● **What this task involves**
Using the data below, determine the number of lines that include the string "student". Write only that number.

[Items from a data source]
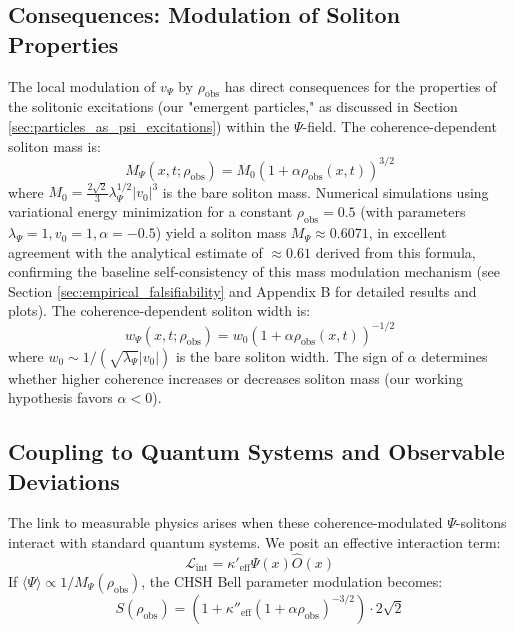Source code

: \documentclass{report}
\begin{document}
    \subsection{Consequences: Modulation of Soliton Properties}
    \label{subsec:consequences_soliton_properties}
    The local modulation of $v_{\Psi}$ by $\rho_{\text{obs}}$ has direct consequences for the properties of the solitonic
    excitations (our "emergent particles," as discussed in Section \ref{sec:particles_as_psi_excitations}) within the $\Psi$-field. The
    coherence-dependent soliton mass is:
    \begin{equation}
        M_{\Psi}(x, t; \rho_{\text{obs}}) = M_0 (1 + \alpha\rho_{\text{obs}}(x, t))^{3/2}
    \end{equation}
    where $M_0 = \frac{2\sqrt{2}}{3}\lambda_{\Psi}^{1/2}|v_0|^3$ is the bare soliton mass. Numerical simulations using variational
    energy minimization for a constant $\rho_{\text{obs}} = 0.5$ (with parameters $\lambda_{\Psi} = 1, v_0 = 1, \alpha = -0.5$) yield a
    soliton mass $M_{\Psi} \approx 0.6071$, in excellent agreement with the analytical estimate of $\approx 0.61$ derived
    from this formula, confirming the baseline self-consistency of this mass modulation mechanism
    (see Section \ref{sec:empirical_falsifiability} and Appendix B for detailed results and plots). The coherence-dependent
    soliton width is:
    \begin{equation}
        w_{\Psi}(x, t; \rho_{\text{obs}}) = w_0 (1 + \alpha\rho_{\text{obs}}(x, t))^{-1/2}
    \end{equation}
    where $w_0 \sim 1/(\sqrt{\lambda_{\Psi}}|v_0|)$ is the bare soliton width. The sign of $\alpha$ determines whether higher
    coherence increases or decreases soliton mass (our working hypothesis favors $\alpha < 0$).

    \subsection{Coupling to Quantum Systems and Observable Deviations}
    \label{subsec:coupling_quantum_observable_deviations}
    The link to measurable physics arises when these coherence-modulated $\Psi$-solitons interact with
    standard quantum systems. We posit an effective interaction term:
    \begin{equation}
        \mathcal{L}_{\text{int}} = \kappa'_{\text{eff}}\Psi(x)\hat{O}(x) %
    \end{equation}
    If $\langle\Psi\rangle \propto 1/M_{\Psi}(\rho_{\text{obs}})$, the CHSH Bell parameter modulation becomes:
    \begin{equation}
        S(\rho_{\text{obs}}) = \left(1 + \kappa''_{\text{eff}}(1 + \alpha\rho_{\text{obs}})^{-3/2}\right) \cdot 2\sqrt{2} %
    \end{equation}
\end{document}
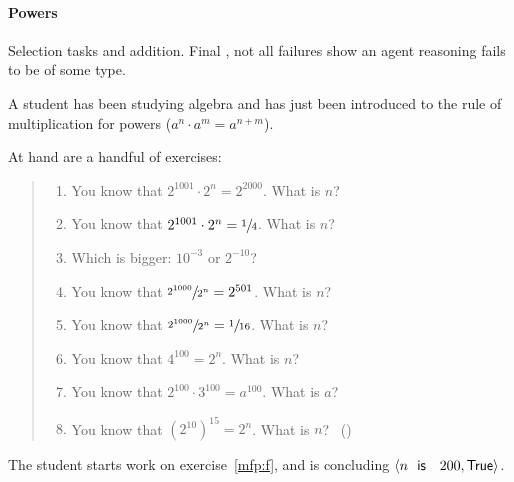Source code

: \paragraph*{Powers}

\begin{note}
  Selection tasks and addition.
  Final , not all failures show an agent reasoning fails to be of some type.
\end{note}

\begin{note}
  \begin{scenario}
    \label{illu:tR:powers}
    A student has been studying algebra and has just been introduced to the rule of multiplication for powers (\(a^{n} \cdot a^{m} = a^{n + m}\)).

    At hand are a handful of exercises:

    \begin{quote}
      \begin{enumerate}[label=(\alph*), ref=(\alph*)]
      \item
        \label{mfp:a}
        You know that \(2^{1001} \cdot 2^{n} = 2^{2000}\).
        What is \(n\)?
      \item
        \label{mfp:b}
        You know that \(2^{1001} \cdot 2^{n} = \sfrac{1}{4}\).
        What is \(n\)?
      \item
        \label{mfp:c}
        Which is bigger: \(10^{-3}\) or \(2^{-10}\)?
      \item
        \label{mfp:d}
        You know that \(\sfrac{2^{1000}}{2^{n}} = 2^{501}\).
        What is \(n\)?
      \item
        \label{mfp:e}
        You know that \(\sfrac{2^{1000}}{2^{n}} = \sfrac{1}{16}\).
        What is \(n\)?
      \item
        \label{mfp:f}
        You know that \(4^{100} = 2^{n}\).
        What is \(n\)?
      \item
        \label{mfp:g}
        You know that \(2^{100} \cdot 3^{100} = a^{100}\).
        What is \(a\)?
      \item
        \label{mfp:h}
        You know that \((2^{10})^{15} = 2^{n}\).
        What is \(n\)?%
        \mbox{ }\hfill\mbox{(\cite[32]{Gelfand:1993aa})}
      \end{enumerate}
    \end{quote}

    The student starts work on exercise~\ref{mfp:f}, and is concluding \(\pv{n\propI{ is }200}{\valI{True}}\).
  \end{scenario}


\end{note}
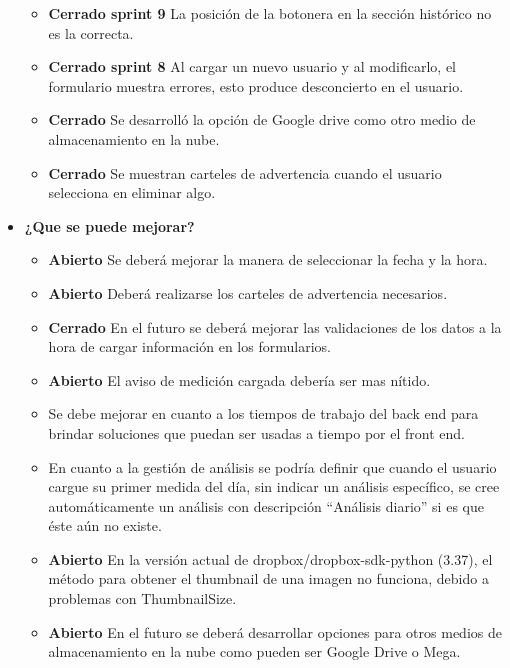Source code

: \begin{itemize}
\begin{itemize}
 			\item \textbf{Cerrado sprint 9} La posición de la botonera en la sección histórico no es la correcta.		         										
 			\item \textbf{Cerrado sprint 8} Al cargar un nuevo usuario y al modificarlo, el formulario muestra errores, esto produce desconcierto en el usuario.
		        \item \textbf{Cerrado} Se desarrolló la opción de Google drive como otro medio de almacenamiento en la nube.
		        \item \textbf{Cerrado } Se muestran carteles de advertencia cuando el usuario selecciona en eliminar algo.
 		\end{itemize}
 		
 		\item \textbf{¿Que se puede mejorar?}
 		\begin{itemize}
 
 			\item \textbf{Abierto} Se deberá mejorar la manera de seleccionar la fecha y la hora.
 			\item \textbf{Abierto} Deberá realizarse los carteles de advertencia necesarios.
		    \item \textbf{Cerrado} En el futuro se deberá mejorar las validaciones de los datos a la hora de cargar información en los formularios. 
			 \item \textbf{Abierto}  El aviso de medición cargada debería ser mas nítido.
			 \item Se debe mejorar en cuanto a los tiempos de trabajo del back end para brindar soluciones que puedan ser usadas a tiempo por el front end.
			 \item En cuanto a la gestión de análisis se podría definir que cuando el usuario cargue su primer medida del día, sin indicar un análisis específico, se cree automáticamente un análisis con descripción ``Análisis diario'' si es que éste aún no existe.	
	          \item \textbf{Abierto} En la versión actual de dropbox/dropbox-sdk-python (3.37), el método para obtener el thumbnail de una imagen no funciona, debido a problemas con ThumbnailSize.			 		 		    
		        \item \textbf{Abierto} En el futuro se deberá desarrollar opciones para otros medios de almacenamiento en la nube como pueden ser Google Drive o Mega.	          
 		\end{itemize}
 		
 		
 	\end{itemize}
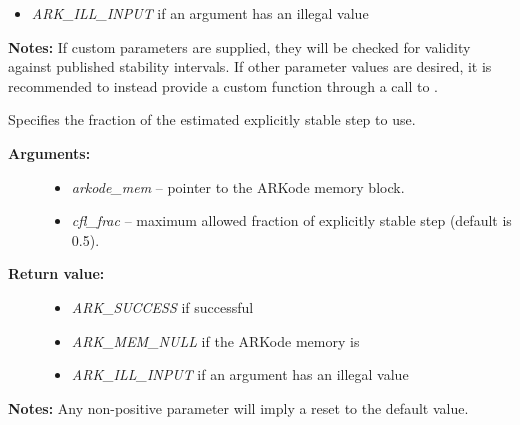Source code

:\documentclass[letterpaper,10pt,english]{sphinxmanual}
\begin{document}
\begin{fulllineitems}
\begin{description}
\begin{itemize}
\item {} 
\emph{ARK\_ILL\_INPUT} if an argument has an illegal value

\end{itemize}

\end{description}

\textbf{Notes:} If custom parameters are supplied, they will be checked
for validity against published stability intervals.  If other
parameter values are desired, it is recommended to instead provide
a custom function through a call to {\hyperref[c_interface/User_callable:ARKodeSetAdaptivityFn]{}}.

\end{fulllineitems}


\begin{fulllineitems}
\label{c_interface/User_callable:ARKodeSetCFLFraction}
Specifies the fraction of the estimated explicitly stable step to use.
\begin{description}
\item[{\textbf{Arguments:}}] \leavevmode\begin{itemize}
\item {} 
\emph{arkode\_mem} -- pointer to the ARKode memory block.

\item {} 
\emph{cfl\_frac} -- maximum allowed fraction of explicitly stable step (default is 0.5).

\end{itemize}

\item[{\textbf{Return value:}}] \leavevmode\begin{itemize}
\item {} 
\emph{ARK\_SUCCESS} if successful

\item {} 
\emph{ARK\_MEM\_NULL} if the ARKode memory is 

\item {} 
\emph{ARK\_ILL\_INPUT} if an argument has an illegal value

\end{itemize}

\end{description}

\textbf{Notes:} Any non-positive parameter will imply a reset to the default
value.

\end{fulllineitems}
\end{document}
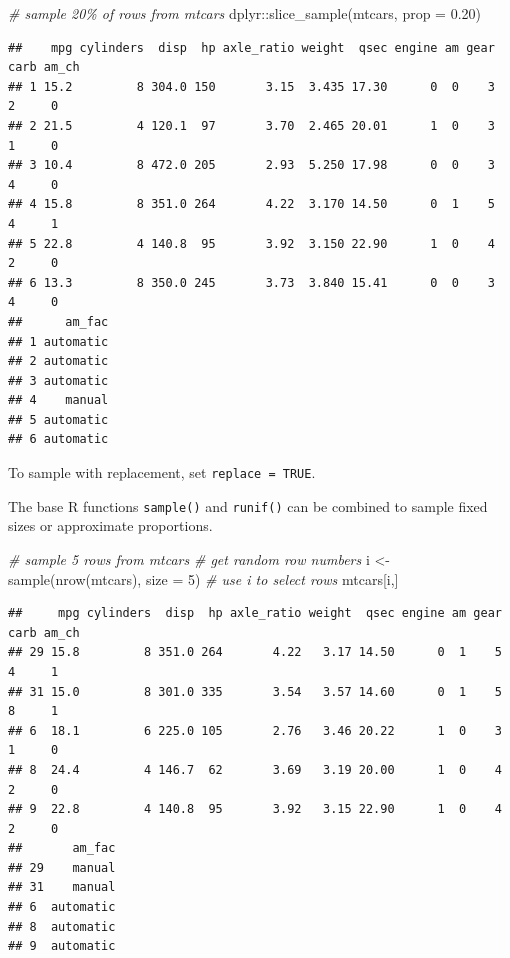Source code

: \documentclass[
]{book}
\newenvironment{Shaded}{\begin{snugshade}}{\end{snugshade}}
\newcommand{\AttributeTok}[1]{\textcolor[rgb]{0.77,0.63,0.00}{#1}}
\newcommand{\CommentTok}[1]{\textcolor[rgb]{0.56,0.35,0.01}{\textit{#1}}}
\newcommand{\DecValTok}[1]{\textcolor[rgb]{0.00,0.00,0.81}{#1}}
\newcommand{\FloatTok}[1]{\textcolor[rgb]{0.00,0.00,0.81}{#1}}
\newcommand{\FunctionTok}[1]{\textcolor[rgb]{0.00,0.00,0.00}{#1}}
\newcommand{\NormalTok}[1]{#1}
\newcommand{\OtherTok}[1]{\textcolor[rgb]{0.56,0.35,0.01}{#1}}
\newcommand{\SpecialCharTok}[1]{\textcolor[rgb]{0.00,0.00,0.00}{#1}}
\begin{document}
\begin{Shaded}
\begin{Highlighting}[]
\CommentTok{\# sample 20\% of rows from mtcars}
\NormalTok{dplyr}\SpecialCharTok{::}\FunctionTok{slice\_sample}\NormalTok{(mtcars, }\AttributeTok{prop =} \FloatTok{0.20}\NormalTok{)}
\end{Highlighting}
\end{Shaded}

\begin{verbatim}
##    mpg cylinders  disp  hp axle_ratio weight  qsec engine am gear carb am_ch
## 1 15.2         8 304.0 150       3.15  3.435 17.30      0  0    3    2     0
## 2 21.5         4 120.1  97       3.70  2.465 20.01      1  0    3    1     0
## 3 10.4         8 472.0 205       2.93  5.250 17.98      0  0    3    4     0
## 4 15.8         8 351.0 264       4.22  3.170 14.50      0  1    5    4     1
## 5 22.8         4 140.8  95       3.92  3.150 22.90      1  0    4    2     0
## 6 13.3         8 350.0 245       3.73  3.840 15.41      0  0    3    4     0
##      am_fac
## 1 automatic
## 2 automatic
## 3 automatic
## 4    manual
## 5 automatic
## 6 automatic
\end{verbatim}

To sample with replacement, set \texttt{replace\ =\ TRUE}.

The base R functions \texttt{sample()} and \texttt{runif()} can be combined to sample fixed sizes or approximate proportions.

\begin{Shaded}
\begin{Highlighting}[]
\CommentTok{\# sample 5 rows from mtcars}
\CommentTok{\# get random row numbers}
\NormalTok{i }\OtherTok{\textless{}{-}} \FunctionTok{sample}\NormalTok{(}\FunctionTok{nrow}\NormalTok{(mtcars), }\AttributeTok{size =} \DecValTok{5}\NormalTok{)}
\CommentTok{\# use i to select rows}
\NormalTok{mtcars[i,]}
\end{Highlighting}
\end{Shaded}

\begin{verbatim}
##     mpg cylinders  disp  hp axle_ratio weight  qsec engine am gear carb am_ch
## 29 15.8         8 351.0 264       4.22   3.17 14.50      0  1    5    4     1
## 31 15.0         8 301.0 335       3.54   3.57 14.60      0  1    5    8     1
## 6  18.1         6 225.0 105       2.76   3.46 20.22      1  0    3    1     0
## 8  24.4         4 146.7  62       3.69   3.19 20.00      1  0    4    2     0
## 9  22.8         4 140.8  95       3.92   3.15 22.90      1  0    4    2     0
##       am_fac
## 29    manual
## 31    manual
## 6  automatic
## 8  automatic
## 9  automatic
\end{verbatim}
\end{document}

● **Task output**
2